Academy Award-winning actor and producer Reese Witherspoon founded her book club in 2017 to champion books she loves that feature a woman at the centre of the story. The power of Reese’s spotlight is renowned for taking already popular books to a whole new level of success, often catapulting them to the top of bestseller lists and seeing tens or even hundreds of thousands of copies sold. Previous Book Club picks include Eleanor Oliphant Is Completely Fine by Gail Honeyman and Delia Owens’ When the Crawdads Sing which has recently been adapted into a film starring Daisy Edgar-Jones, to be released in July.
Since it was first published in Australia in March 2020, The Dictionary of Lost Words has taken the world by storm, selling over 200,000 copies in Australia and New Zealand alone. Rights have been sold to 17 territories, including the UK, the USA, Italy, South Korea, Brazil and Russia.
This global success is all the more special for debut novelist Pip Williams, whose publicity and events plans had to pivot to digital when the pandemic saw everything grind to a halt in March 2020.

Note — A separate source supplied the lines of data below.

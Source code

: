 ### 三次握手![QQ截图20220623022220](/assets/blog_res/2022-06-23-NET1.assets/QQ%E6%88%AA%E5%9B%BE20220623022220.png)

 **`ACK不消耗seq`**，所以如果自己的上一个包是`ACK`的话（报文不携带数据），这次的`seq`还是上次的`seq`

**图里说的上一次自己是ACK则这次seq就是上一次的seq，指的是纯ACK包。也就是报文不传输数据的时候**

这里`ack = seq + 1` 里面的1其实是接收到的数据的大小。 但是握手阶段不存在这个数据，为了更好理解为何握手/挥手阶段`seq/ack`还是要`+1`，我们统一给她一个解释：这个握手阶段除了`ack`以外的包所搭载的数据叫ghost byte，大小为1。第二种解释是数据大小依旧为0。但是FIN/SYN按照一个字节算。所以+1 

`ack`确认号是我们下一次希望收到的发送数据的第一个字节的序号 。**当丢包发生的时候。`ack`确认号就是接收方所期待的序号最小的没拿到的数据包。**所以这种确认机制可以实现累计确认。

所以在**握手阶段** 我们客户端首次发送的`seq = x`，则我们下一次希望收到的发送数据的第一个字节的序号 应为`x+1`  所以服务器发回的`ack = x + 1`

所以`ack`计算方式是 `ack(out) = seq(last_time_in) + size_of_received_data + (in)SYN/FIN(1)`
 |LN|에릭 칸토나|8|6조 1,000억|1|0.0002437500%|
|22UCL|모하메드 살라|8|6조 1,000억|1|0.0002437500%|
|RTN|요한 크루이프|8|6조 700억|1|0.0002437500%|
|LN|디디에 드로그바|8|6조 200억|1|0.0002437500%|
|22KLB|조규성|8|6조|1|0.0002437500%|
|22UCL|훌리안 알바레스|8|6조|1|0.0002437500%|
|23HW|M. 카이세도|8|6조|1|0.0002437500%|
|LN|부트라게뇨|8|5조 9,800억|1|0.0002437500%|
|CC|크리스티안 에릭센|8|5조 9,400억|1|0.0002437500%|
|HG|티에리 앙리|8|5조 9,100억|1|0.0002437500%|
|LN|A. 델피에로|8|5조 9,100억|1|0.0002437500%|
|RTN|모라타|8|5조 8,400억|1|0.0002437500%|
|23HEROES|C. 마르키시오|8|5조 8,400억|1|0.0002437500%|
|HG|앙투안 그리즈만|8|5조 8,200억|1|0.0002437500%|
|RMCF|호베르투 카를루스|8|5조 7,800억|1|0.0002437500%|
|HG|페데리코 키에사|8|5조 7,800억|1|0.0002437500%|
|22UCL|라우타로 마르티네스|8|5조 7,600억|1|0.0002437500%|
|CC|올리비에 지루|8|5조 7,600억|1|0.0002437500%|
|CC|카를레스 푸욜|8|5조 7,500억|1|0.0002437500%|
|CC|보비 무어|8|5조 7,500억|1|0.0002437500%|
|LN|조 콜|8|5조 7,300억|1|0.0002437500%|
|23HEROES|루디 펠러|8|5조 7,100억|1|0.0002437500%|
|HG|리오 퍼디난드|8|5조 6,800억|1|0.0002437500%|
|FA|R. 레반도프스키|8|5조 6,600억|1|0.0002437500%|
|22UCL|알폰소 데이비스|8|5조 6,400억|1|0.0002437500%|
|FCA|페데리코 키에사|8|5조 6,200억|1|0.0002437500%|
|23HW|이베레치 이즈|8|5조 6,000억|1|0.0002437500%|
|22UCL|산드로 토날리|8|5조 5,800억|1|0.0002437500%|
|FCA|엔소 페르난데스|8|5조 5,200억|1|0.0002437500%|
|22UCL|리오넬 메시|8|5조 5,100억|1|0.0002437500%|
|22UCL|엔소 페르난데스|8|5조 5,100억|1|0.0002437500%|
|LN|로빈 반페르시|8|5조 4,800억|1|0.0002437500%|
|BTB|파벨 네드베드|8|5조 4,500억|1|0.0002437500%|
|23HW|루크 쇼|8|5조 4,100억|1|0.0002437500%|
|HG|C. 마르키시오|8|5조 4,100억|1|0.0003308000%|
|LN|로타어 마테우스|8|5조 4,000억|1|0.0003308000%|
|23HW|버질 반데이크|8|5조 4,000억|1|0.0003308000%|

Unlike many big-name authors, Pip doesn’t keep any social media accounts. She has spent the last two years bunkered down in Adelaide with hardly any direct connection to her hundreds of thousands of fans in Australia and around the world, who have found solace and joy in The Dictionary of Lost Words.
The novel is set during the creation of the first Oxford English Dictionary more than a century ago, when the suffragette movement was blossoming, and the Great War loomed. Based on true events, it tells the story of Esme, a young girl who took it upon herself to preserve ‘women’s words’ that were being neglected or discarded by the male lexicographers shaping the English language. Over time, Esme realises that some words are considered more important than others, and that words and meanings relating to women’s experiences often go unrecorded. She begins to collect words for another dictionary: The Dictionary of Lost Words.
Witherspoon also has an eye for stories that are destined for the screen and is quick to buy rights through her production company, Hello Sunshine, which is responsible for the critically acclaimed TV adaptations of Celeste Ng’s Little Fires Everywhere and Liane Moriarty’s Big Little Lies, among others.
Screen rights are still available for The Dictionary of Lost Words – for now.